Trecento operai si sono riuniti davanti ai cancelli dello stabilimento di Termini Imerese per chiedere al governo nazionale risposte sugli ammortizzatori sociali e sulla mancata reindustrializzazione del sito

La protesta di alcuni lavoratori - foto Facebook

Tornano a protestare i lavoratori dell'indotto di Termini Imerese. Trecento operai si sono riuniti davanti ai cancelli dello stabilimento Blutec per chiedere "risposte al governo nazionale" sugli ammortizzatori sociali e sulla mancata reindustrializzazione del sito. Tre operai hanno anche scelto di incatenarsi ai cancelli per una protesta che, sottolineano, "andrà avanti a oltranza". A loro fianco la Fiom Cgil, Fim Cisl e Uilm.

"La protesta di questi lavoratori è la protesta di tutti - dice all'Adnkronos il segretario regionale della Fiom Cgil Sicilia Roberto Mastrosimone - Di Maio è stato qui il 26 ottobre e ha promesso ammortizzatori per tutti e soluzioni: sono passati più di 7 mesi ed è tutto fermo. Qui ballano mille posti di lavoro. Sessantadue lavoratori sono dal primo gennaio senza ammortizzatori sociali e sempre dal 1 gennaio 150 operai attendono un decreto del ministero del Lavoro. Dal 2018 c'è un residuo di 25 milioni per gli ammortizzatori. Le risorse ci sono eppure questi lavoratori attendono da cinque mesi. E' inaccettabile".

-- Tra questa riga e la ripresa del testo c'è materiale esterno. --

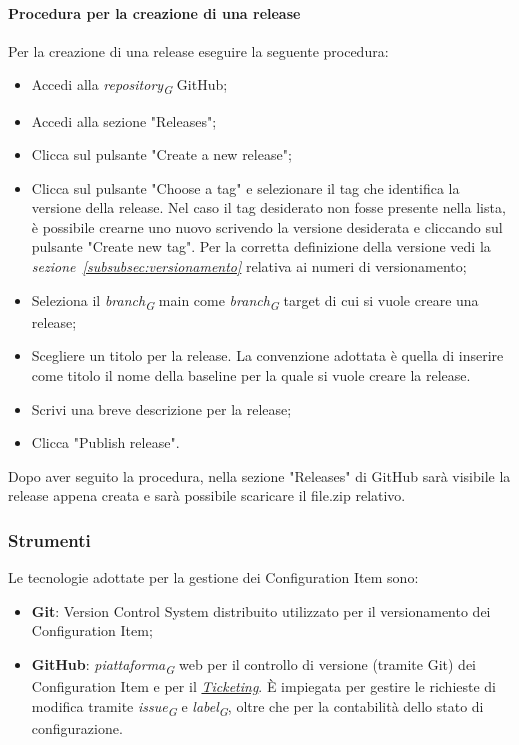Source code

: \paragraph{Procedura per la creazione di una release}
Per la creazione di una release eseguire la seguente procedura:
\begin{itemize}
    \item Accedi alla \textit{repository}\textsubscript{\textit{G}} GitHub;
    \item Accedi alla sezione "Releases";
    \item Clicca sul pulsante "Create a new release";
    \item Clicca sul pulsante "Choose a tag" e selezionare il tag che identifica la versione della release. Nel caso il tag desiderato non fosse presente nella lista, è possibile crearne uno nuovo scrivendo la versione desiderata e cliccando sul pulsante "Create new tag". Per la corretta definizione della versione vedi la \textit{sezione~\ref{subsubsec:versionamento}} relativa ai numeri di versionamento;
    \item Seleziona il \textit{branch}\textsubscript{\textit{G}} main come \textit{branch}\textsubscript{\textit{G}} target di cui si vuole creare una release;
    \item Scegliere un titolo per la release. La convenzione adottata è quella di inserire come titolo il nome della baseline per la quale si vuole creare la release.
    \item Scrivi una breve descrizione per la release;
    \item Clicca "Publish release".
\end{itemize}

Dopo aver seguito la procedura, nella sezione "Releases" di GitHub sarà visibile la release appena creata e sarà possibile scaricare il file.zip relativo.

\subsubsection{Strumenti}
Le tecnologie adottate per la gestione dei Configuration Item sono:
\begin{itemize}
    \item \textbf{Git}: Version Control System distribuito utilizzato per il versionamento dei Configuration Item;
    \item \textbf{GitHub}: \textit{piattaforma}\textsubscript{\textit{G}} web per il controllo di versione (tramite Git) dei Configuration Item e per il \hyperlink{par:ticketing}{\textit{Ticketing}}. È impiegata per gestire le richieste di modifica tramite \textit{issue}\textsubscript{\textit{G}} e \textit{label}\textsubscript{\textit{G}}, oltre che per la contabilità dello stato di configurazione.
\end{itemize}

I sindacati ricordano che il ministro del Lavoro aveva promesso un nuovo incontro per il 9 maggio. "Vogliamo ottenere impegni precisi dal governo nazionale - conclude Mastrosimone - sia sul fronte della tutela degli ammortizzatori sociali sia sul fronte del rilancio definitivo dello stabilimento industriale".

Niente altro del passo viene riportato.